■ WORK ORDER ■
Write out each line from the data below that includes the word "blinks".
------------------------------------------------------------------------
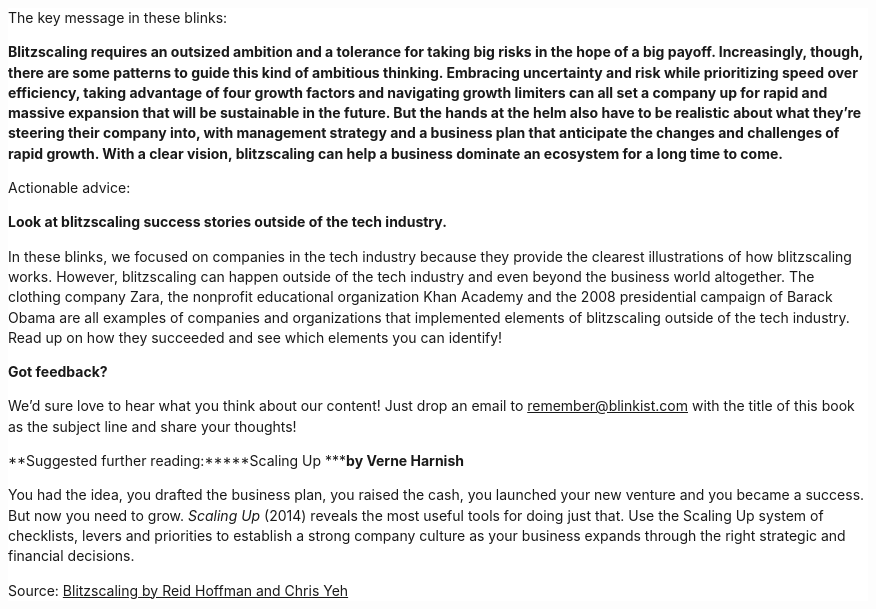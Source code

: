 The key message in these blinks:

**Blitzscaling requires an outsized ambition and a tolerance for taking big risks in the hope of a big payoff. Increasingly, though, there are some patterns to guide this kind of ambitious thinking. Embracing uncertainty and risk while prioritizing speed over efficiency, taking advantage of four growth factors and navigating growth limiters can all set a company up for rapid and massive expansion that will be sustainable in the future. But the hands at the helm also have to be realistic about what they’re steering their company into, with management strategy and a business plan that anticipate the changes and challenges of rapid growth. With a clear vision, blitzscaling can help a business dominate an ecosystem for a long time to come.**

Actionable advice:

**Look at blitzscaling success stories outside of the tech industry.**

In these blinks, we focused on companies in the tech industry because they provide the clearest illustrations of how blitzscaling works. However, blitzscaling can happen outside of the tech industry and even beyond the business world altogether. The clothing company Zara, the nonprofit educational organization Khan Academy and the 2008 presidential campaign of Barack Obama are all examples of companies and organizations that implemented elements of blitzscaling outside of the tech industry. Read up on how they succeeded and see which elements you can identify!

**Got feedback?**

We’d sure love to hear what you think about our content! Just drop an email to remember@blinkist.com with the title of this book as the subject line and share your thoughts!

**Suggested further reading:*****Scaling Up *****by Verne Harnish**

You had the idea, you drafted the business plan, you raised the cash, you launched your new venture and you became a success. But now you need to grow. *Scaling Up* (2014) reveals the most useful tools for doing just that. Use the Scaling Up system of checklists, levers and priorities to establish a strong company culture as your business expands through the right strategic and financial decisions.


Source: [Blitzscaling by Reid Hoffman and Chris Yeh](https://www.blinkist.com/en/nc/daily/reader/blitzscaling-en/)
------------------------------------------------------------------------
■ WRITTEN RESPONSE ■
: The key message in these blinks:
In these blinks, we focused on companies in the tech industry because they provide the clearest illustrations of how blitzscaling works. However, blitzscaling can happen outside of the tech industry and even beyond the business world altogether. The clothing company Zara, the nonprofit educational organization Khan Academy and the 2008 presidential campaign of Barack Obama are all examples of companies and organizations that implemented elements of blitzscaling outside of the tech industry. Read up on how they succeeded and see which elements you can identify!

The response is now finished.